Exercise directions - Look through the data below. Pick out the lines holding the string "ReasoningChainRenderer".
(Beginning of Data to examine)
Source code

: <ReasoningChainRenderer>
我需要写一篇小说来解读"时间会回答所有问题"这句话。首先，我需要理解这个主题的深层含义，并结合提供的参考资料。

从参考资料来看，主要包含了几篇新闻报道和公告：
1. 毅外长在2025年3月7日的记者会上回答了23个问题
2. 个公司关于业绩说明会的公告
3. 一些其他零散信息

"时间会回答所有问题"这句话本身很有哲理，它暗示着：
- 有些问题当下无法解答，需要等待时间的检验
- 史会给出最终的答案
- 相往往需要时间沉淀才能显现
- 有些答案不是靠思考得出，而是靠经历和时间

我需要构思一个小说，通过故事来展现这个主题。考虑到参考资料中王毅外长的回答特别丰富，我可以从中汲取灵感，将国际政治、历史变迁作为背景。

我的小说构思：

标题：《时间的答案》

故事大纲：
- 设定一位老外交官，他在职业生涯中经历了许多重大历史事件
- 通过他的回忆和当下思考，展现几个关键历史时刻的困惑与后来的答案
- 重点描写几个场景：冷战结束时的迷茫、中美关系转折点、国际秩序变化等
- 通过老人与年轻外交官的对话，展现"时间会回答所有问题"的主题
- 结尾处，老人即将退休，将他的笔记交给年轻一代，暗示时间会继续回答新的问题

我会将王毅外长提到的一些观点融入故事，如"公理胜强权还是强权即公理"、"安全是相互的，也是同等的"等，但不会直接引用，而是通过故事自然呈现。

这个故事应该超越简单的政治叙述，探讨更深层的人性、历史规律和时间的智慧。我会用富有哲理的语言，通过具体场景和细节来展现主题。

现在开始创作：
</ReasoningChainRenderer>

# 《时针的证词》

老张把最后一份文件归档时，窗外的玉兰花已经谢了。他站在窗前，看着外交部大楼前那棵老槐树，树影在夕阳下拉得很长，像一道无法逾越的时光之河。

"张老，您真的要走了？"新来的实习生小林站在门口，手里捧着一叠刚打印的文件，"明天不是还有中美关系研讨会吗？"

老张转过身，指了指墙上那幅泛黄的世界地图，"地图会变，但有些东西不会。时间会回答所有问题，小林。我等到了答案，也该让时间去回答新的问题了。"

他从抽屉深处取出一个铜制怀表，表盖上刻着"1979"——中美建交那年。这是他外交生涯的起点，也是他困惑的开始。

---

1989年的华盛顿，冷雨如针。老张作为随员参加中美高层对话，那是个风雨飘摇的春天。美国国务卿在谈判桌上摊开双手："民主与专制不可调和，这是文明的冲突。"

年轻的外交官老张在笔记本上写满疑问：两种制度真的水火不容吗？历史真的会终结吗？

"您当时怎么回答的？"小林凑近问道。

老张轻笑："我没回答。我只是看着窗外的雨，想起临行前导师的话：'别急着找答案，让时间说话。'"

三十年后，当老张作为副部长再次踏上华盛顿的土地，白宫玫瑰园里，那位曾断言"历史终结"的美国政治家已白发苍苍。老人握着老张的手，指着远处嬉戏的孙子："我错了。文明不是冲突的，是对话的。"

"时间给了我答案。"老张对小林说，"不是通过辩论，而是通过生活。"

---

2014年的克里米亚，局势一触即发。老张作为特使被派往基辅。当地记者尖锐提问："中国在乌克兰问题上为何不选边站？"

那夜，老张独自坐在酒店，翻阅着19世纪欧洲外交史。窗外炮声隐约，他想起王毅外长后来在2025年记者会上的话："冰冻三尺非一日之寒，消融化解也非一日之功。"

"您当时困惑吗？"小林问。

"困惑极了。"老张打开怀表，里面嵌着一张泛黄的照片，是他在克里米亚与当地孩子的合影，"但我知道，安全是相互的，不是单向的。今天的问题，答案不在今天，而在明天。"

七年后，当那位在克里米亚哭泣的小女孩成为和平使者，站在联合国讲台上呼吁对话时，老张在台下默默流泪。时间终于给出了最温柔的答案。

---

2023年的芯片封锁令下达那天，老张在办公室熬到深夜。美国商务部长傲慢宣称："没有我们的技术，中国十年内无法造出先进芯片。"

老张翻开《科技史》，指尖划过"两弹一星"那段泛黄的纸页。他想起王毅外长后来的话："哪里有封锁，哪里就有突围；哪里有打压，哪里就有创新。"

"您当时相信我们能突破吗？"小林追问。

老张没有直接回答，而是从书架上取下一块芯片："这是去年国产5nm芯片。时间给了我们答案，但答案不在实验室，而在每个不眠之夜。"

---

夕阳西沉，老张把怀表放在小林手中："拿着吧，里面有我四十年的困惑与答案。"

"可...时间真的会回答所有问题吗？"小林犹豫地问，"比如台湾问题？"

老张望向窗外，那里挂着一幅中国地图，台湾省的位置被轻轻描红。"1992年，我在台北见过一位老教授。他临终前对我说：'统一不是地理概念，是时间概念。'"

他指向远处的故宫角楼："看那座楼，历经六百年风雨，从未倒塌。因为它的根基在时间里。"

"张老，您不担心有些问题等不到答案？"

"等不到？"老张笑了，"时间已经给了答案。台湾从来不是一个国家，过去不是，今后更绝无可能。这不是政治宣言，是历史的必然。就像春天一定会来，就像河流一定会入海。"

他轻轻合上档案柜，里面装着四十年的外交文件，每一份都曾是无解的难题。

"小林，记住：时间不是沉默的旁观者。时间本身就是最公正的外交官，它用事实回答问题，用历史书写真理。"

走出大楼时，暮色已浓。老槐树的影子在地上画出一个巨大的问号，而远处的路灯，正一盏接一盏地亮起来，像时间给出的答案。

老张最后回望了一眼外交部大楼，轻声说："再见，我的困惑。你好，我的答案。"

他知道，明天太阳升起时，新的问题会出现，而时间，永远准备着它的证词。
(End of Data to examine)
Exercise solution -
: <ReasoningChainRenderer>
</ReasoningChainRenderer>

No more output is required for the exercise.